Lautaro no sabe leer ni escribir, pero interpreta
el mundo desde lo que los demás descartan. Entre ceniceros, papeles arrugados y
manchas de mate puede descifrar la vida de cualquiera. Hasta que un Cronos gris
demasiado limpio aparece en su vida.
Lautaro tiene un don: los autos le hablan. No literalmente, claro. Cada alfombra con tierra, cada cenicero lleno de puchos, cada birome mordida sirve igual que una confesión muda. Lo que otros ven como mugre, él lo entiende como pruebas inefables. Y a veces, lo que encuentra no son historias… sino advertencias.
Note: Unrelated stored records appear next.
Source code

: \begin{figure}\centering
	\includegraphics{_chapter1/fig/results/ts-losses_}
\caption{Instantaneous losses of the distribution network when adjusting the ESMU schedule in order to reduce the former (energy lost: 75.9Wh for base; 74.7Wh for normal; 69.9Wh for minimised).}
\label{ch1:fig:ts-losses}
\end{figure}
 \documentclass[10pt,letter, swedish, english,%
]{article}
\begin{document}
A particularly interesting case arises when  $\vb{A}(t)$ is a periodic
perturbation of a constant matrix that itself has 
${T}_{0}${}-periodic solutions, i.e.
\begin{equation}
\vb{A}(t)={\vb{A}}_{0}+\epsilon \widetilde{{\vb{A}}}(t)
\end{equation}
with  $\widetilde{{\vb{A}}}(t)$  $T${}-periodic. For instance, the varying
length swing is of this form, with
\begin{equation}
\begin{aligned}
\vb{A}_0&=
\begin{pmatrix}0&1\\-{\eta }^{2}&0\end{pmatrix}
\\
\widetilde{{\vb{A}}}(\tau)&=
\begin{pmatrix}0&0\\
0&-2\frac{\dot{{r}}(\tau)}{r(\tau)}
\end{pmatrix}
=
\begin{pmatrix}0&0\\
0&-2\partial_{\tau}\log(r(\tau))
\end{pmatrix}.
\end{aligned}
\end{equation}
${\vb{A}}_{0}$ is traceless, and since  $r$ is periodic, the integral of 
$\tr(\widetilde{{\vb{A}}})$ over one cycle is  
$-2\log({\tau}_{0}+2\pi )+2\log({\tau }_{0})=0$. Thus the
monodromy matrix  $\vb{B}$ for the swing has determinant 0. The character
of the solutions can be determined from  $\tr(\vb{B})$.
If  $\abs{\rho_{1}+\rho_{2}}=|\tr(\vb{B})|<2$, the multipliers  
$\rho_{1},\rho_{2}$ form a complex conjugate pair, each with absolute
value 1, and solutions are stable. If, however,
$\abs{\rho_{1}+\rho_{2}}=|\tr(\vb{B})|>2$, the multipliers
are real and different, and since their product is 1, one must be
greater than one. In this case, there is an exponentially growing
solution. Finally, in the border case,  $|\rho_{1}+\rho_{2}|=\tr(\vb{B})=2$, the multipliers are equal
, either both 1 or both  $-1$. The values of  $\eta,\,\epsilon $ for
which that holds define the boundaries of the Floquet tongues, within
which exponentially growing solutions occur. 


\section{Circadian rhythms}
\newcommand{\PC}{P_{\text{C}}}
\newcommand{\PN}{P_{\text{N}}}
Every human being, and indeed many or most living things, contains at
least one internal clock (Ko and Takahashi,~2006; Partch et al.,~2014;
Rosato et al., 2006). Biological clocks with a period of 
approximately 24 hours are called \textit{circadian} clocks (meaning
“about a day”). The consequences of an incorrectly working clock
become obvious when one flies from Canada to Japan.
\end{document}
Este texto dialoga con la idea de que la verdad está siempre a la vista, aunque requiere otra sensibilidad para ser percibida. El protagonista capta lo que los demás ocultan o pasan por alto. Es un detective intuitivo, aunque sin el poder institucional de la policía ni el respaldo de un libro. El relato juega con esa paradoja: la limpieza no siempre es inocencia, a veces es encubrimiento.
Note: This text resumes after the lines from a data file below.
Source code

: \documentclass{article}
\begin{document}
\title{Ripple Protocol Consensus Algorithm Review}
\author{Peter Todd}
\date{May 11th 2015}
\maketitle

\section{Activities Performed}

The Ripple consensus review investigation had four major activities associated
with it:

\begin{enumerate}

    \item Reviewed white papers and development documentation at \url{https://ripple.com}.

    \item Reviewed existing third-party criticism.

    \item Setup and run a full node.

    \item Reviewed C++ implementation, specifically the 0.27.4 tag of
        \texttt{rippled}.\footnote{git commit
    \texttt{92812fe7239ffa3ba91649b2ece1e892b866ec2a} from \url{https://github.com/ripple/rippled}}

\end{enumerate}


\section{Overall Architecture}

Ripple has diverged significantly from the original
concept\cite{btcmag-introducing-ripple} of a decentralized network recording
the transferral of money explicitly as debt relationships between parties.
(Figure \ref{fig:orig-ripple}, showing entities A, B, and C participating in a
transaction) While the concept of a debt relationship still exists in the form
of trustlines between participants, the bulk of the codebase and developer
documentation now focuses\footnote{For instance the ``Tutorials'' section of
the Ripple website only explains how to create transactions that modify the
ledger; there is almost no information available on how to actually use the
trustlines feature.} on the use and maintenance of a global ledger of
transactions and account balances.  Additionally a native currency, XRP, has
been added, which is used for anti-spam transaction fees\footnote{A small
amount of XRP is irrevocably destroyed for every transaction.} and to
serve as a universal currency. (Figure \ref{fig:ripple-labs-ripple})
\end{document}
¿Qué significa realmente “leer”? ¿Decodificar letras o comprender la vida a través de sus rastros? Quise explorar ese contraste fuerte entre alfabetización formal y sabiduría callejera, que muchas veces pone en valor los saberes invisibles.
¡Bienvenidos
al relato #86 publicado en el blog! Espero que lo disfruten.
***
“La evidencia invisible”
(Lupa Sívori)
Lautaro no sabía ni leer ni escribir.
Se ganaba la vida lavando coches y tenía una característica que lo
volvía muy particular: era capaz conocer a una persona sólo por lo que dejaba
en el auto. No se refería solo al olor –aunque también aquello funcionaba como
mapa emocional– sino a los pequeños detalles: las migas, los papelitos, los
objetos olvidados. Para Lautaro, cada envoltorio era una historia sin terminar.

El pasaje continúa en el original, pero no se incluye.